"A very fine woman. An exceptionally fine woman," he answered. Mrs. Basine nodded.
Basine sat down beside his sister Doris. He was interested in Henrietta. The news of her approaching engagement had exhilarated this interest. He had been a half-hearted wooer himself when he first came out of college. As she rattled on he was thinking, "She has nice eyes. She probably doesn't love Aubrey." He thought of Aubrey. A putty-faced, swell-headed fool. He could put it all over him, even as a writer, if he wanted to.
"I hear," he said aloud, "that you and Aubrey are engaged or almost engaged."

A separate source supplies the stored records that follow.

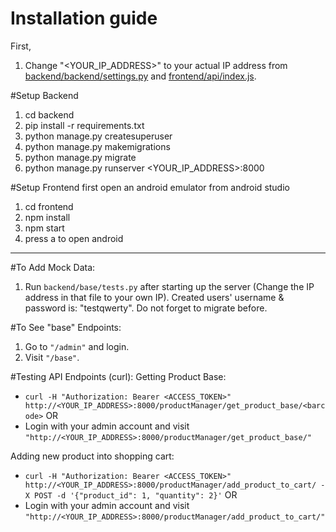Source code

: # Installation guide

First,
1. Change "<YOUR_IP_ADDRESS>" to your actual IP address from [backend/backend/settings.py](backend/backend/settings.py) and [frontend/api/index.js](frontend/api/index.js).

#Setup Backend
1. cd backend
2. pip install -r requirements.txt
3. python manage.py createsuperuser
4. python manage.py makemigrations
5. python manage.py migrate
6. python manage.py runserver <YOUR_IP_ADDRESS>:8000

#Setup Frontend
first open an android emulator from android studio
1. cd frontend
2. npm install
3. npm start
4. press a to open android


-----------
#To Add Mock Data:
1. Run `backend/base/tests.py` after starting up the server (Change the IP address in that file to your own IP). Created users' username & password is: "testqwerty". Do not forget to migrate before.

#To See "base" Endpoints:
1. Go to `"/admin"` and login.
2. Visit `"/base"`.

#Testing API Endpoints (curl):
Getting Product Base:
* `curl -H "Authorization: Bearer <ACCESS_TOKEN>" http://<YOUR_IP_ADDRESS>:8000/productManager/get_product_base/<barcode>`
OR
* Login with your admin account and visit `"http://<YOUR_IP_ADDRESS>:8000/productManager/get_product_base/"`

Adding new product into shopping cart:
* `curl -H "Authorization: Bearer <ACCESS_TOKEN>" http://<YOUR_IP_ADDRESS>:8000/productManager/add_product_to_cart/ -X POST -d '{"product_id": 1, "quantity": 2}'`
OR
* Login with your admin account and visit `"http://<YOUR_IP_ADDRESS>:8000/productManager/add_product_to_cart/"`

"Why the idea! Gracious!" A disturbed giggle. "Where on earth did you hear that! Father hasn't announced it yet."
"A little bird," smiled Basine. Doris looked at him and frowned.
"What do you say we pop some corn," he announced.
One of Basine's most engaging facilities was an ability to reflect in his own words and actions the character of those to whom he talked. Judge Smith regarded him as a young man of stable ideas and profound seriousness. Henrietta looked upon him as a charming, light-hearted youth who was able "to play." There were others to whom he appealed separately as a young man of culture, modern to his finger tips; as a man of pious kindliness; as a man interested exclusively in politics, in economics, in literature, in women. His pose was seemingly at the mercy of his audience. He did not deliberately seek to make himself agreeable by presenting exteriors acceptable to his friends. His proteanism was in the main unconscious. It was the result of an underlying desire to impress men and women he knew with his superiority.
He had found instinctively that a short cut to such impression was not contradictions but agreement. But he would not merely say "yes" and please his listener by subscribing whole-heartedly to the ideas or points of view under discussion. He would take these ideas and points of view and develop them, show with a sincere creative enthusiasm why they were correct and how astoundingly correct they were.
He was usually cleverer than the people with whom he agreed. This made it possible for him to develop their ideas, to add to them, supply them with nuances and far-reaching overtones of which their originators had had no inkling. When he had finished they would find themselves warmly applauding what he had said, admiring his sanity and intelligence.
It was no longer Basine who agreed with them. They agreed with Basine and each of them went away saying, "A remarkable young man. Full of very fine, worthwhile ideas and able to express himself."